Selbstverständlich wird das Bürgergeld von den Erfindern nicht so dargestellt, sondern als Hilfe für die Menschen in der sich abzeichnenden Krise gesehen. Man agiert unter dem Motto „Niemand wird allein gelassen!“ Alle Erfahrungen, nicht nur im Deutschland der neunziger Jahre, zeigen, dass derartige Hilfen die Menschen aus dem Arbeitsprozess treiben.

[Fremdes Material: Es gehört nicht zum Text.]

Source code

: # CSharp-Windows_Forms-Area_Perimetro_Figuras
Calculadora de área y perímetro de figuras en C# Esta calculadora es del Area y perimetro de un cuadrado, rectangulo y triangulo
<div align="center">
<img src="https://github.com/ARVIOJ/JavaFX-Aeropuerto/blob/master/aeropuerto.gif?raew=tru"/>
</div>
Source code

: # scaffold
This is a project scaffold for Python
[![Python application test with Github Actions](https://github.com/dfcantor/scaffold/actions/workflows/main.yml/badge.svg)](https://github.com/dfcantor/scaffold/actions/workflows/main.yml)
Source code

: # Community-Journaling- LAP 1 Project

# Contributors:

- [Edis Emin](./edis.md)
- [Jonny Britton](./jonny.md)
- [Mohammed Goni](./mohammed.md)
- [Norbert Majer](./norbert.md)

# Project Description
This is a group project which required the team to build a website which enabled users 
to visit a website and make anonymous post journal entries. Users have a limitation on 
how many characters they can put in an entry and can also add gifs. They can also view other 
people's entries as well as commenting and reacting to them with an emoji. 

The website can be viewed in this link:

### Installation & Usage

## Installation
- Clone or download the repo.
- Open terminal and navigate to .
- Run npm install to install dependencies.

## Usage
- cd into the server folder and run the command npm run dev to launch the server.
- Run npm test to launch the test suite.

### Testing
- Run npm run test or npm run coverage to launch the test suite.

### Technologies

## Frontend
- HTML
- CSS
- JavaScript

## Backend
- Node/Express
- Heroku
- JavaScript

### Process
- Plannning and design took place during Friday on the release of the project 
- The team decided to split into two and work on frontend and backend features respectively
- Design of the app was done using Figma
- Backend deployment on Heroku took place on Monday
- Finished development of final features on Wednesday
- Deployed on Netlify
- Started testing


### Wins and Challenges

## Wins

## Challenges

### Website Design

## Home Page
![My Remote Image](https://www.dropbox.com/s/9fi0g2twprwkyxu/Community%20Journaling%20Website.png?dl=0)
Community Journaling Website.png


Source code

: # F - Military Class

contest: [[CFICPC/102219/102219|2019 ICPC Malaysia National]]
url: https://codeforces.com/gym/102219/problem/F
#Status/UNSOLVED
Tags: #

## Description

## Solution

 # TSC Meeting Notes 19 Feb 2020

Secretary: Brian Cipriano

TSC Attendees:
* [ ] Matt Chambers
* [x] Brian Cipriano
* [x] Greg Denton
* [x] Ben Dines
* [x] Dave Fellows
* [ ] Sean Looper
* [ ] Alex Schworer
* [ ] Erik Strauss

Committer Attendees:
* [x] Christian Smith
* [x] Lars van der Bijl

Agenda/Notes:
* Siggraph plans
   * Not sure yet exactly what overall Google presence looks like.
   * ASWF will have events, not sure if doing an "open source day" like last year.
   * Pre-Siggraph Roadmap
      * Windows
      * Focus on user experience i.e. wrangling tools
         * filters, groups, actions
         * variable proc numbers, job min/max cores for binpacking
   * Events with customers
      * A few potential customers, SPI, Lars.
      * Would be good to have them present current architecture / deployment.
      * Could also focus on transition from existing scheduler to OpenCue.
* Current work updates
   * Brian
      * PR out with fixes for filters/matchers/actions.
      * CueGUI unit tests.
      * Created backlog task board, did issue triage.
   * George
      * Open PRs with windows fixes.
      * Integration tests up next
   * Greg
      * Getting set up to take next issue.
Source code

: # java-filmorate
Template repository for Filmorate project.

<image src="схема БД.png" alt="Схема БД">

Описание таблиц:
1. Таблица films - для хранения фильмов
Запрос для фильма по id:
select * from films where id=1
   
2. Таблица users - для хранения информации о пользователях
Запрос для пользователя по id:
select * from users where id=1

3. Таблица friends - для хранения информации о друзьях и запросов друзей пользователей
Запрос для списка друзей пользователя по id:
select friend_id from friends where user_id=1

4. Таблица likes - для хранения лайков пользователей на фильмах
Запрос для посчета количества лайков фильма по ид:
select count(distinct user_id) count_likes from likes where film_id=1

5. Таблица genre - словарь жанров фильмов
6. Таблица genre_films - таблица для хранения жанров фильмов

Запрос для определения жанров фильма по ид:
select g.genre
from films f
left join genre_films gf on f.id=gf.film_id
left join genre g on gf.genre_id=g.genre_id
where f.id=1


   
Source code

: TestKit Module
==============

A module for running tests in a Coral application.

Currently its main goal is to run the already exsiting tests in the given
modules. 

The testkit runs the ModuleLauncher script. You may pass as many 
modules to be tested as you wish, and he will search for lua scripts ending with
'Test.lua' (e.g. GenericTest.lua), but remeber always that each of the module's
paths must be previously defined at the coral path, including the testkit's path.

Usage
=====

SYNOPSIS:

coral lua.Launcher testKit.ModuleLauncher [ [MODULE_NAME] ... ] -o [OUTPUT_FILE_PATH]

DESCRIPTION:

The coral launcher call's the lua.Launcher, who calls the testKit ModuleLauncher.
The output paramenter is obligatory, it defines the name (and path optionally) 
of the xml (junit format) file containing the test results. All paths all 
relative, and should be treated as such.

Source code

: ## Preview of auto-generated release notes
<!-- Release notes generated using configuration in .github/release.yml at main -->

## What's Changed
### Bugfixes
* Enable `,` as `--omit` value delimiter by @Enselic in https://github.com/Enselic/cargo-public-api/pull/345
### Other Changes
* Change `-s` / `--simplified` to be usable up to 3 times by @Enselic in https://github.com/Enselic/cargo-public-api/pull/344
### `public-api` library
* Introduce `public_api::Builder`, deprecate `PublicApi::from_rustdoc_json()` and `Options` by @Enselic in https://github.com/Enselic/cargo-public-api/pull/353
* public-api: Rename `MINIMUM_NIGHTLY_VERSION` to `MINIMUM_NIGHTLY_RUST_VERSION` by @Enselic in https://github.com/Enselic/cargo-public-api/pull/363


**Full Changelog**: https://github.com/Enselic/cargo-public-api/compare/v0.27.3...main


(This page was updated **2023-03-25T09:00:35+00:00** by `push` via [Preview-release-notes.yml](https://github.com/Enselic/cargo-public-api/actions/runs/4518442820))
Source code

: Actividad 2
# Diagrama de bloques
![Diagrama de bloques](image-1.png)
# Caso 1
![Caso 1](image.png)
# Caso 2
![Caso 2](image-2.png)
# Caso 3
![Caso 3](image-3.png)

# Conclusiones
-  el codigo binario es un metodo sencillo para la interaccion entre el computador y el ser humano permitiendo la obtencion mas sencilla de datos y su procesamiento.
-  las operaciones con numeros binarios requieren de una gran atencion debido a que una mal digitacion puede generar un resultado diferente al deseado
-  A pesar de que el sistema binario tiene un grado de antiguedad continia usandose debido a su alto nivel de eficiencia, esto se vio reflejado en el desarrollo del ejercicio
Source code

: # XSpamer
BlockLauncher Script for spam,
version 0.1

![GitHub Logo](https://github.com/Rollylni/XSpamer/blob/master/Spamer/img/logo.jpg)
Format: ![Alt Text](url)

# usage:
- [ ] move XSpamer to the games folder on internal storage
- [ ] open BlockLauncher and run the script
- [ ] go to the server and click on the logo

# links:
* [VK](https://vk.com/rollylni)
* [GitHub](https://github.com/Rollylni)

Das gegenteilige Signal wäre das Gebot der Stunde: Die Wirtschaft steht vor enormen Herausforderungen, die nur bewältigt werden können, wenn eine generelle Stimmung unter dem Motto „Ärmel hochkrempeln“ herrscht. Es geht um die Sicherung der Wettbewerbsfähigkeit auf dem Globus, gegenüber den USA, China, Indien und anderen. Es ist sicher nicht der Moment für ein allgemeines „Sabbatical“.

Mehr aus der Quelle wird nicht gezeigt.